[[ Data records open ]]

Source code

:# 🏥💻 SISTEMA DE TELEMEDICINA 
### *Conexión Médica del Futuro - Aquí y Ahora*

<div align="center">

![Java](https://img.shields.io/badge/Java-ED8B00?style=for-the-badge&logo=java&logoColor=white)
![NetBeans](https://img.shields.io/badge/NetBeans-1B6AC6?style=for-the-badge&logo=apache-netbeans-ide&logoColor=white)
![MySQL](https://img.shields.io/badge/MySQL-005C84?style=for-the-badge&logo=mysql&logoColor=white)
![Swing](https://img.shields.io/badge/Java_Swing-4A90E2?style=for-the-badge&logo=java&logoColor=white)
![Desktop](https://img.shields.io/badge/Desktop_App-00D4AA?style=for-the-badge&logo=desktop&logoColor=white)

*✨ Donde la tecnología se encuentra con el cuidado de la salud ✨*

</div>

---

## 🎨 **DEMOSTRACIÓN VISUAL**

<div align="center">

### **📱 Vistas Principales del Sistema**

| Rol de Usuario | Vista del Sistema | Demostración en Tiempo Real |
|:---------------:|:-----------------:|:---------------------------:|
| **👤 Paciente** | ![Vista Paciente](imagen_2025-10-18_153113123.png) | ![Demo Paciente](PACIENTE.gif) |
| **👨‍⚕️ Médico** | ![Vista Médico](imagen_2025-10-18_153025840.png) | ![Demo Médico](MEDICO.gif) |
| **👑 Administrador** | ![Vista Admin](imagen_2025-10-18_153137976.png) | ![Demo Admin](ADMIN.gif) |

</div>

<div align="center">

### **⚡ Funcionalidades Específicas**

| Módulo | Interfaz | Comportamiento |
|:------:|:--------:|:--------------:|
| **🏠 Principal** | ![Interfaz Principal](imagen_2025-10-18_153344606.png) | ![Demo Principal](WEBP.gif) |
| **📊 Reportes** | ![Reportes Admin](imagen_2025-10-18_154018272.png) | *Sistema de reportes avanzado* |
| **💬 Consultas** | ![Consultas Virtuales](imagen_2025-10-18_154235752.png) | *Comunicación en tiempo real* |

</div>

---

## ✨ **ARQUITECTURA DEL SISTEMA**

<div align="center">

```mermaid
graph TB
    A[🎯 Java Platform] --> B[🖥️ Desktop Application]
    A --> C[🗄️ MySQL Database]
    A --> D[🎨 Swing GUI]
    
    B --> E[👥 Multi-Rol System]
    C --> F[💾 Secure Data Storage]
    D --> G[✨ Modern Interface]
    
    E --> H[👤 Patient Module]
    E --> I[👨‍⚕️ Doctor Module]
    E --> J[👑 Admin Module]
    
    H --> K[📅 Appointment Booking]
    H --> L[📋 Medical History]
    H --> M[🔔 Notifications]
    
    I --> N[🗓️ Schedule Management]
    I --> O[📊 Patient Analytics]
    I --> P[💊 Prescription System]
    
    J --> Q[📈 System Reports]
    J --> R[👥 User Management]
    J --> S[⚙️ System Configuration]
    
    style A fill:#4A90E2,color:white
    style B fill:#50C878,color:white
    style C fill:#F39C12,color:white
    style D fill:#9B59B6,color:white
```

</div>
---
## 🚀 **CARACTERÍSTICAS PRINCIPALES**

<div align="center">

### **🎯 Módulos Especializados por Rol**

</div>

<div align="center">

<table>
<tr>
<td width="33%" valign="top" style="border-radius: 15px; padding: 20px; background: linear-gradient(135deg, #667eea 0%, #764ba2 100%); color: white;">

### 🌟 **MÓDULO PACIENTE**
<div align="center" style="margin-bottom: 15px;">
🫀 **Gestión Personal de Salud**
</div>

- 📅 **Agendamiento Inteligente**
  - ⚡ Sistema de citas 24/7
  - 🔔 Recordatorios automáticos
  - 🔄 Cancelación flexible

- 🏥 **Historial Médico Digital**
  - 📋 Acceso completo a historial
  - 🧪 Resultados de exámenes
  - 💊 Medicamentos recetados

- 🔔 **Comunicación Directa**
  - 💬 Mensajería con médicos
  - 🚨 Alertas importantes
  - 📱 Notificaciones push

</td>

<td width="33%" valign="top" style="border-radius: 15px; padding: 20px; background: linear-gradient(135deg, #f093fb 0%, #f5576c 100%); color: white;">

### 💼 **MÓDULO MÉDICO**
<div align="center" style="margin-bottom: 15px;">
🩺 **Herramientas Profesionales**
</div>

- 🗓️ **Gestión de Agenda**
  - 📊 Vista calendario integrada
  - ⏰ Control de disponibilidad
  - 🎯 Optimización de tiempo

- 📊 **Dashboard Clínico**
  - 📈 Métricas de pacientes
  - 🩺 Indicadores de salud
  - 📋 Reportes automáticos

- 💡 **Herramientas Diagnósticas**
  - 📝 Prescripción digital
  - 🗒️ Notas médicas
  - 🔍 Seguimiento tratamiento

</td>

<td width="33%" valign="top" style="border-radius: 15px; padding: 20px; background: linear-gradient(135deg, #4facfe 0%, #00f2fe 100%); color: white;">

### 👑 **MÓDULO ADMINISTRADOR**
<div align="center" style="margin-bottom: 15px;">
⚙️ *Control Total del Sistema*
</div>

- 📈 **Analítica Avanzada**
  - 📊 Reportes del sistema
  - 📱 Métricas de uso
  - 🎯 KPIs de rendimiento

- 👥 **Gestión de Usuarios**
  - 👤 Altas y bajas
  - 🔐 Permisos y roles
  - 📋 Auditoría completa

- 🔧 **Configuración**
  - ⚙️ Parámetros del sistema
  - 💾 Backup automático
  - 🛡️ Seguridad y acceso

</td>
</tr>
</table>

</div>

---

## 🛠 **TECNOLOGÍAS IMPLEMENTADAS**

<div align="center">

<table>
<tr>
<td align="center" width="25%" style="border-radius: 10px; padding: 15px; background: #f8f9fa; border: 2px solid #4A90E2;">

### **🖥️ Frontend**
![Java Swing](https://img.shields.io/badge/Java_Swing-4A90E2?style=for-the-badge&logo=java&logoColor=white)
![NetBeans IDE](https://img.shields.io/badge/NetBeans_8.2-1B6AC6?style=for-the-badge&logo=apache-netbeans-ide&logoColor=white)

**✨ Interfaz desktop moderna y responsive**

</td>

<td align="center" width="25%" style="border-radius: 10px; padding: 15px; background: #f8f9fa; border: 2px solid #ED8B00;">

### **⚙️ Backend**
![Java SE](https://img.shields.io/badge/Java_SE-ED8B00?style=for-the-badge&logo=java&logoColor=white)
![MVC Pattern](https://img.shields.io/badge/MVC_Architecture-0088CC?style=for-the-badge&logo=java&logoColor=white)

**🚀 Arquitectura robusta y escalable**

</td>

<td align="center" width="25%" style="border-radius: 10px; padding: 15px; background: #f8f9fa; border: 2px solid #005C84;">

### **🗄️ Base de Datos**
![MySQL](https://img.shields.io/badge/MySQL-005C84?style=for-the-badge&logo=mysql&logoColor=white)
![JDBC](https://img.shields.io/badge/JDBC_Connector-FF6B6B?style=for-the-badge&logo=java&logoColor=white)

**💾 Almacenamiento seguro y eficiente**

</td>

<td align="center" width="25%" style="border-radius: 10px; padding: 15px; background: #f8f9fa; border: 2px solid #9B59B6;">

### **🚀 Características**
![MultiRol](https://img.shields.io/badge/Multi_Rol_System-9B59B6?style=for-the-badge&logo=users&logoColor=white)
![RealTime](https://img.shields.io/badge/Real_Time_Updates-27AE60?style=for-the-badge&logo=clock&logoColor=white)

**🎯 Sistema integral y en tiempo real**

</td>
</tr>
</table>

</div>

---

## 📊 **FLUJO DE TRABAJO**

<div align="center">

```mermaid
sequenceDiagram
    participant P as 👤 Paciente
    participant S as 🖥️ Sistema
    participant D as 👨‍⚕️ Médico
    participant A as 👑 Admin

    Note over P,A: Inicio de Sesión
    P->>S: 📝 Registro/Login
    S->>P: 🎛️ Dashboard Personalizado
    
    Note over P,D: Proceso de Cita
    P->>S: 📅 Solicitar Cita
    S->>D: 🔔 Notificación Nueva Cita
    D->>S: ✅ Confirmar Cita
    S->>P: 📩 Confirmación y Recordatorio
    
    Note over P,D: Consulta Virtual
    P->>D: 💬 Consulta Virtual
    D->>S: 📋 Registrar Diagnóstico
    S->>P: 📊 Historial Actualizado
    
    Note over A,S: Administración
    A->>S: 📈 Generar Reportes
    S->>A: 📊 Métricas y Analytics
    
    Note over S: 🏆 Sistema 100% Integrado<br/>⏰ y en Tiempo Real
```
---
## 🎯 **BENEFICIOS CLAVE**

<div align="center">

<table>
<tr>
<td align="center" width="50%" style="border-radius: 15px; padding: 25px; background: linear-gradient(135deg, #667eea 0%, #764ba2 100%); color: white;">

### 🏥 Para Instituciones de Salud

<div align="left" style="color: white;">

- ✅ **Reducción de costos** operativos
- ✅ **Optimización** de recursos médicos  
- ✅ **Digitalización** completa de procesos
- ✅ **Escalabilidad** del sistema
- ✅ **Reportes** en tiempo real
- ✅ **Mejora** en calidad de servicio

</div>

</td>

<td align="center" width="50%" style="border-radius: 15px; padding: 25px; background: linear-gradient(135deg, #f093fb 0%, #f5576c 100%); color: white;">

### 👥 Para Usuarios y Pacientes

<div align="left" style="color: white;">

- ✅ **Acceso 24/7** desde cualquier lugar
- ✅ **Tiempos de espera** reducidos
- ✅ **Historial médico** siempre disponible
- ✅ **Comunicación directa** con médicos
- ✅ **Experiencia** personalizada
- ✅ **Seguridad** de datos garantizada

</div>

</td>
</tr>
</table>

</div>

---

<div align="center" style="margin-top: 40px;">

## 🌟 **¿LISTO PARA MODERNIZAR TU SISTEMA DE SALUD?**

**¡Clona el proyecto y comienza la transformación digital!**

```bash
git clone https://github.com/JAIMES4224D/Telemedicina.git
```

[[ Data records closed ]]

To do: Go through the records and pull out each line that includes the word "Comunicación".

Exercise output:
| **💬 Consultas** | ![Consultas Virtuales](imagen_2025-10-18_154235752.png) | *Comunicación en tiempo real* |
- 🔔 **Comunicación Directa**
- ✅ **Comunicación directa** con médicos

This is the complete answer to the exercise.